Duplex gearings do not create these kind of problems.

They permit an always geometrically accurate teeth contact and beyond that, very delicate backlash adjustment. Neither the evolved contact area, the load-carrying capacity nor the actual efficiency are affected. In addition as duplex teeth are executed as involute gear they are insensitive in regards to modifications of the center distance, e.g. caused by worm shaft deflections.

== Setting of backlash ==
Installing and resetting of a duplex worm wheelset is typically done as follows:
- Mount worm shaft and wheel sequentially. The arrows for positioning on both parts have to point in the same direction. (Fig. 1)
- The shaft has to be mounted with bearings in an axial position before position zero.
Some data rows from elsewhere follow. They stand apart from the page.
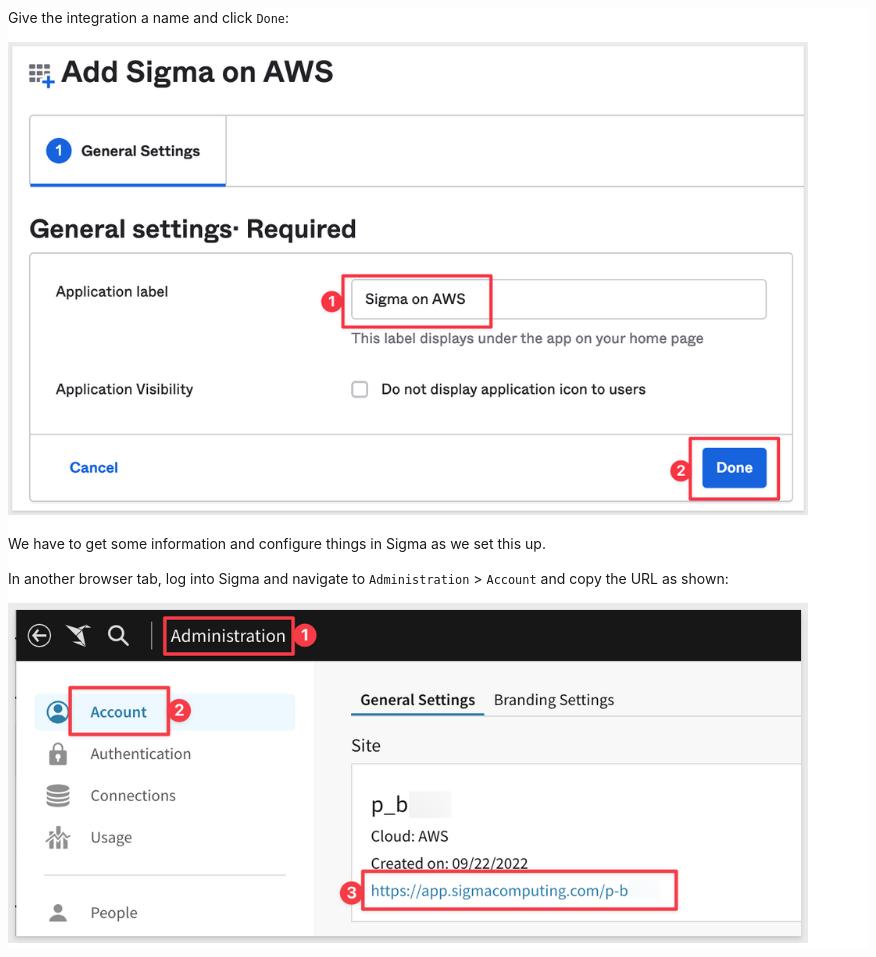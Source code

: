 Give the integration a name and click `Done`:

<img src="assets/ok4.png" width="800"/>

We have to get some information and configure things in Sigma as we set this up.

In another browser tab, log into Sigma and navigate to `Administration` > `Account` and copy the URL as shown:

<img src="assets/ok8.png" width="800"/>
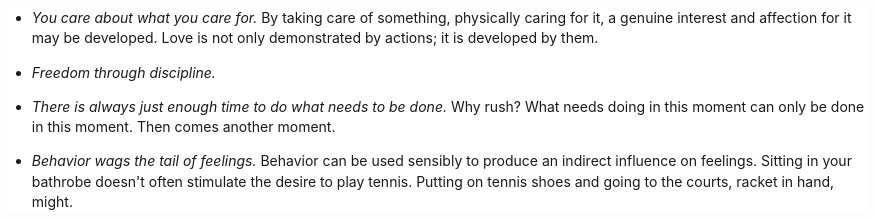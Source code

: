 
	
  * _You care about what you care for._
By taking care of something, physically caring for it, a genuine interest and affection for it may be developed. Love is not only demonstrated by actions; it is developed by them.


	
  * _Freedom through discipline._


	
  * _There is always just enough time to do what needs to be done._
Why rush? What needs doing in this moment can only be done in this moment. Then comes another moment.


	
  * _Behavior wags the tail of feelings._
Behavior can be used sensibly to produce an indirect influence on feelings. Sitting in your bathrobe doesn't often stimulate the desire to play tennis. Putting on tennis shoes and going to the courts, racket in hand, might.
In this position the shaft has still backlash against the wheel.
- The wheel is mounted in its housing, but is still axially displaceable, i.e. transverse to the worm shaft axis.
- Both flanks of the worm shaft will now be coated with spotting color. Then rotate the shaft by hand in both directions by at least 2 x 360°, so that the marking ink is transferred from the worm flanks to the flanks of the teeth of the wheel. This creates the load pattern in the contact region.
- The wheel has to be displaced axially, up to an optimal position where the load pattern on front and back flank are approximately equally distant to the center of the wheel.
- In this optimal position the wheel has to be fixed axially.
- The shaft can now be screwed in to the zero position (notch in height of the wheel axle) or until another desired backlash.
- Now, the shaft is axially secured in this position.

== Applications ==
Duplex gears are mainly utilized where any backlash is unwanted or can be harmful, to maintain repeated high precision positioning in both directions, to prevent impulse loaded damage, and when the contact flanks are alternating. Common applications include: rotary and tilting tables, milling machines, and presses.